St. Lawrence County still seeking solution on ‘Raise the Age’ detention
By JIMMY LAWTON
CANTON -- With plans to build a youth detention center in St. Lawrence County stalled, officials have submitted a plan to the state to deal with expected uptick in juvenile offenders.
Raise the Age Legislation will raise the age of criminal responsibility to 18 years of age. New York was previously one of only two states that automatically prosecuted 16-and-17-year-olds as adults.The new measures will be phased in over time, raising the age of juvenile delinquency from age 16-to 17-years-old beginning on Oct. 1, 2018, and subsequently raising the age of criminal responsibility to 18years-old on Oct. 1, 2019.
Under the new law young people will no longer be permitted to be housed in adult facilities or jails. Instead they are to be placed in specialized juvenile detention facility certified by the State’s Office of Children and Family Services, and in conjunction with the State’s Commission of Correction.
This creates a major problem for North Country Counties where there are currently no beds for juvenile criminals.
The situation has been a major concern for St.
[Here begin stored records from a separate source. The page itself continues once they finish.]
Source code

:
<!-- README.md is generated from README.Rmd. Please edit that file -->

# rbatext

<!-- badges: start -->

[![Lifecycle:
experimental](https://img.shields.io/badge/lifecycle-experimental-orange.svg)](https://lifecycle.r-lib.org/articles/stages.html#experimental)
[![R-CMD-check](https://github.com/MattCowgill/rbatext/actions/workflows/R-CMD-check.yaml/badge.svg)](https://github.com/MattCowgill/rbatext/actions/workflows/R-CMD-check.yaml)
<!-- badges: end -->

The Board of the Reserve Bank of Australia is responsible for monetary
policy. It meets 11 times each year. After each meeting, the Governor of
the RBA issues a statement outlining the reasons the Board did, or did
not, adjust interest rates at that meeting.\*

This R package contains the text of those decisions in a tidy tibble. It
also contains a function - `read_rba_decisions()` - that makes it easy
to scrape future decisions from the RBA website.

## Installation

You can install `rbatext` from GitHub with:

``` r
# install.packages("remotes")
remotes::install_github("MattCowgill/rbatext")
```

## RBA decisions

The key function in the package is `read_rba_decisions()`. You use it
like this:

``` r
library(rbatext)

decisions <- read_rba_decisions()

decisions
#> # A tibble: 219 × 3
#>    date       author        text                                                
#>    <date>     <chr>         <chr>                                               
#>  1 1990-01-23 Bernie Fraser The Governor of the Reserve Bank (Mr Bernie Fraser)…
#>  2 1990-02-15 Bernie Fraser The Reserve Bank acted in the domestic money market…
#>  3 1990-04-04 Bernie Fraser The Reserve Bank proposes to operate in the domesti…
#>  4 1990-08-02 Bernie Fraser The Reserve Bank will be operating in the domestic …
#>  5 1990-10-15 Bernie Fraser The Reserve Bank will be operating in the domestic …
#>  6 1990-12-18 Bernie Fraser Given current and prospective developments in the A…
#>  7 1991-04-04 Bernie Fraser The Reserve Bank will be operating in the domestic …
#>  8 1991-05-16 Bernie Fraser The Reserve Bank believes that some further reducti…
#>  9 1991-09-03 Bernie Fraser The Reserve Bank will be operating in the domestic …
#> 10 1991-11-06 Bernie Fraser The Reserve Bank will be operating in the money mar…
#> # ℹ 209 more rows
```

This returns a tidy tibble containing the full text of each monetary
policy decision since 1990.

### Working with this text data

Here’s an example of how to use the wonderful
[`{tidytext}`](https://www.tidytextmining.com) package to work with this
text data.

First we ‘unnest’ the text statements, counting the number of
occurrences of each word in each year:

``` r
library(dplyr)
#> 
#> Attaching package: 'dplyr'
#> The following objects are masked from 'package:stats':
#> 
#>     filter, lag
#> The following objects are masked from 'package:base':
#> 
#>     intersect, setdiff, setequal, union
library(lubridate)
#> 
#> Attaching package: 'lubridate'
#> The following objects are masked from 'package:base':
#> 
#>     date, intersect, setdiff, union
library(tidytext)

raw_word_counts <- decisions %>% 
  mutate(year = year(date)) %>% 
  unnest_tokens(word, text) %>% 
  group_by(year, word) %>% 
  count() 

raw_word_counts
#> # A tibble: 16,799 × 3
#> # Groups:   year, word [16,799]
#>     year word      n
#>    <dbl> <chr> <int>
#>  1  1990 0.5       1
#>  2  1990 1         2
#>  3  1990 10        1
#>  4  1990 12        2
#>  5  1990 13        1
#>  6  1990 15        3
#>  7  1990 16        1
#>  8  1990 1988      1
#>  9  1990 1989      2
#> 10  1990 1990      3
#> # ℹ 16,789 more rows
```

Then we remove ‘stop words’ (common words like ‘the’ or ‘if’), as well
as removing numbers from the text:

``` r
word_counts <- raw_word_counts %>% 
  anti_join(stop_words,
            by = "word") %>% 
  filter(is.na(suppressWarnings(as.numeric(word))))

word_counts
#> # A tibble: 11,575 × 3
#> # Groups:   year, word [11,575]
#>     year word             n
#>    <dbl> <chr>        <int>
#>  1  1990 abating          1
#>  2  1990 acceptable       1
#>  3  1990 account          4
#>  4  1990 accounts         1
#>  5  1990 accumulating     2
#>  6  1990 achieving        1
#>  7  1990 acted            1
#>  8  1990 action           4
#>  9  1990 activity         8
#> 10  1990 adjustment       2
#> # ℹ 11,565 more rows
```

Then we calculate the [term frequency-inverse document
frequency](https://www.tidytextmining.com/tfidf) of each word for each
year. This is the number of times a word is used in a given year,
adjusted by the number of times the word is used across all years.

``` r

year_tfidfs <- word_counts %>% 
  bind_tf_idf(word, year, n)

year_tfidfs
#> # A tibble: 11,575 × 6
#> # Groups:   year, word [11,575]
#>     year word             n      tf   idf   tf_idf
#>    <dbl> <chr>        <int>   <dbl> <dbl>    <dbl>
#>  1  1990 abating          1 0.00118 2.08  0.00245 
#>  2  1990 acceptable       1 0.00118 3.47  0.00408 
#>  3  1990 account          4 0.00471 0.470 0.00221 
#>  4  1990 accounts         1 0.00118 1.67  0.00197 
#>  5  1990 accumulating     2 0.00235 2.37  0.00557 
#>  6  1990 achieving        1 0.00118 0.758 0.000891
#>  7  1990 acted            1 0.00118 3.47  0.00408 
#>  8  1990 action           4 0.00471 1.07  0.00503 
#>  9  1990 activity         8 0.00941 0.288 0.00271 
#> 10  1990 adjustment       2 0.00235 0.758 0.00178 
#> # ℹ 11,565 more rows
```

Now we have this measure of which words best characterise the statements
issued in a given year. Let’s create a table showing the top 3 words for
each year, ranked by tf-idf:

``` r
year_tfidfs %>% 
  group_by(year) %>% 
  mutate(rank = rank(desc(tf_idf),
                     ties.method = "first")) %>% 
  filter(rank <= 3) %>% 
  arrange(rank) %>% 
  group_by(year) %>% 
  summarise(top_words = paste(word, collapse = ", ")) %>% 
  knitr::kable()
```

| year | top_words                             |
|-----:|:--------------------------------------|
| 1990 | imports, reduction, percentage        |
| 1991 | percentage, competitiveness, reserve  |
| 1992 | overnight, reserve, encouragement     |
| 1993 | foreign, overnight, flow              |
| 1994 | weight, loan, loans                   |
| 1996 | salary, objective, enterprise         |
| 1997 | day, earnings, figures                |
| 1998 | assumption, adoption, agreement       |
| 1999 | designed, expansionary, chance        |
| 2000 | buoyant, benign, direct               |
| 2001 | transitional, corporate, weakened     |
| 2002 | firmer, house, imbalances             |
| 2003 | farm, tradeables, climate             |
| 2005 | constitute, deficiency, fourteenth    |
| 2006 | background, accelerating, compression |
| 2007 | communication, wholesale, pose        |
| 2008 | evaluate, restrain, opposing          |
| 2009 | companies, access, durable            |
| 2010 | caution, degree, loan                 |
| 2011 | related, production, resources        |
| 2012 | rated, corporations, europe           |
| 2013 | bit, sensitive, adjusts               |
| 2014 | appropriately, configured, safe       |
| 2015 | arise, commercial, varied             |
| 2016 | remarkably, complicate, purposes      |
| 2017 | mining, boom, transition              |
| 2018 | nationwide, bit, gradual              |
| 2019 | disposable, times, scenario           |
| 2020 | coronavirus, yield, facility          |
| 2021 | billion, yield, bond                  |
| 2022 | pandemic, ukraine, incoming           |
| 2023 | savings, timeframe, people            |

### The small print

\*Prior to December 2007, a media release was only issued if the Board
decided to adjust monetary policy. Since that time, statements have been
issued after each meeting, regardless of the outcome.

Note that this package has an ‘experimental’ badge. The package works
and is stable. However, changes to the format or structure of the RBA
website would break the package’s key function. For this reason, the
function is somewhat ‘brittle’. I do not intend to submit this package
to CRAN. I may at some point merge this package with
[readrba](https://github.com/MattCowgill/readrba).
Lawrence County legislators who have been working toward a solution that will be affordable to taxpayers, but as it stands nothing has been firmed up. Officials from the county visited Albany in March to submit plan, which remains in draft form and hasn’t been shared publicly.
Submitting the plan enables the county to be eligible for state reimbursement, should the facility come to fruition.
The state has budget $100 million to help establish the facilities across the state.
County Attorney Stephen Button said the county is expecting an influx of teens who will need to be housed in juvenile facilities. He said his office handled 38 cases in 2016, but expects that number to rise to 112.
Without a juvenile detention facility in the area, the county will be forced to transport juvenile detainees to Western New York or New York City.
To address this issue the county proposed rehabilitating the old county jail into a juvenile detention center, but state officials who toured the building said the old jail would likely be cost prohibitive.
Now the county is pivoting its plan and looking at building a new facility in the Canton or Potsdam area instead. According the Raise the Age legislation, such a facility would be paid for by the state as would the numerous jobs created by establishing the facility.
But other options are also being discussed. All of the options would include a significant increase in staffing.